▸ **AIM OF THE EXERCISE**:
What is needed is a verbatim copy of each record below.

▸ **EXTRACTED ENTRIES**:
──────────

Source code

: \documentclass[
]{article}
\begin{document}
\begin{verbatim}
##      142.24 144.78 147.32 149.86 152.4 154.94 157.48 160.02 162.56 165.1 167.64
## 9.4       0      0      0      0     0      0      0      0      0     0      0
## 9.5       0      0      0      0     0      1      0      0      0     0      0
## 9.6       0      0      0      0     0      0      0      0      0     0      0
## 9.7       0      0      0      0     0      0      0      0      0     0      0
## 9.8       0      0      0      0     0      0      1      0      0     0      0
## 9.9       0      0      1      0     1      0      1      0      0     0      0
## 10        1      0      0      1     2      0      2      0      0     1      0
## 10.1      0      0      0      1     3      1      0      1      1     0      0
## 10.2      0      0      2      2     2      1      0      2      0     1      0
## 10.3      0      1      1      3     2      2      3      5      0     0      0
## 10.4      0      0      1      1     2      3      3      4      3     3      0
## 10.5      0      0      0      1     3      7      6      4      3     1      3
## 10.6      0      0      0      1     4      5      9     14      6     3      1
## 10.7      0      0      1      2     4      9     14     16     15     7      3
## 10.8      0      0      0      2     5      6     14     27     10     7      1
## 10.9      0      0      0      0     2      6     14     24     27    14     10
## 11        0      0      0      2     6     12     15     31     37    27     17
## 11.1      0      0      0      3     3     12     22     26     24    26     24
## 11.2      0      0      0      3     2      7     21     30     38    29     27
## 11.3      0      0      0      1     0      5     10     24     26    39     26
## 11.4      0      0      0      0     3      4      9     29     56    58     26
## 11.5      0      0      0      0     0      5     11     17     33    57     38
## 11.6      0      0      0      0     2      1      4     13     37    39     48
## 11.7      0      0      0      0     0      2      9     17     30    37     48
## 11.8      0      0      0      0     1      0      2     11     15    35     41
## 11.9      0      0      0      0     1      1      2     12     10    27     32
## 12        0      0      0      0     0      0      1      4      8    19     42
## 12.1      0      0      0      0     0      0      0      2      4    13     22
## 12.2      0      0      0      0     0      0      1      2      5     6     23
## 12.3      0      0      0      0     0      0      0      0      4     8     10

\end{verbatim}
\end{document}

──────────

▸ **RESPONSE**:
Source code

: \documentclass[
]{article}
\begin{document}
\begin{verbatim}
##      142.24 144.78 147.32 149.86 152.4 154.94 157.48 160.02 162.56 165.1 167.64
## 9.4       0      0      0      0     0      0      0      0      0     0      0
## 9.5       0      0      0      0     0      1      0      0      0     0      0
## 9.6       0      0      0      0     0      0      0      0      0     0      0
## 9.7       0      0      0      0     0      0      0      0      0     0      0
## 9.8       0      0      0      0     0      0      1      0      0     0      0
## 9.9       0      0      1      0     1      0      1      0      0     0      0
## 10        1      0      0      1     2      0      2      0      0     1      0
## 10.1      0      0      0      1     3      1      0      1      1     0      0
## 10.2      0      0      2      2     2      1      0      2      0     1      0
## 10.3      0      1      1      3     2      2      3      5      0     0      0
## 10.4      0      0      1      1     2      3      3      4      3     3      0
## 10.5      0      0      0      1     3      7      6      4      3     1      3
## 10.6      0      0      0      1     4      5      9     14      6     3      1
## 10.7      0      0      1      2     4      9     14     16     15     7      3
## 10.8      0      0      0      2     5      6     14     27     10     7      1
## 10.9      0      0      0      0     2      6     14     24     27    14     10
## 11        0      0      0      2     6     12     15     31     37    27     17
## 11.1      0      0      0      3     3     12     22     26     24    26     24
## 11.2      0      0      0      3     2      7     21     30     38    29     27
## 11.3      0      0      0      1     0      5     10     24     26    39     26
## 11.4      0      0      0      0     3      4      9     29     56    58     26
## 11.5      0      0      0      0     0      5     11     17     33    57     38
## 11.6      0      0      0      0     2      1      4     13     37    39     48
## 11.7      0      0      0      0     0      2      9     17     30    37     48
## 11.8      0      0      0      0     1      0      2     11     15    35     41
## 11.9      0      0      0      0     1      1      2     12     10    27     32
## 12        0      0      0      0     0      0      1      4      8    19     42
## 12.1      0      0      0      0     0      0      0      2      4    13     22
## 12.2      0      0      0      0     0      0      1      2      5     6     23
## 12.3      0      0      0      0     0      0      0      0      4     8     10

\end{verbatim}
\end{document}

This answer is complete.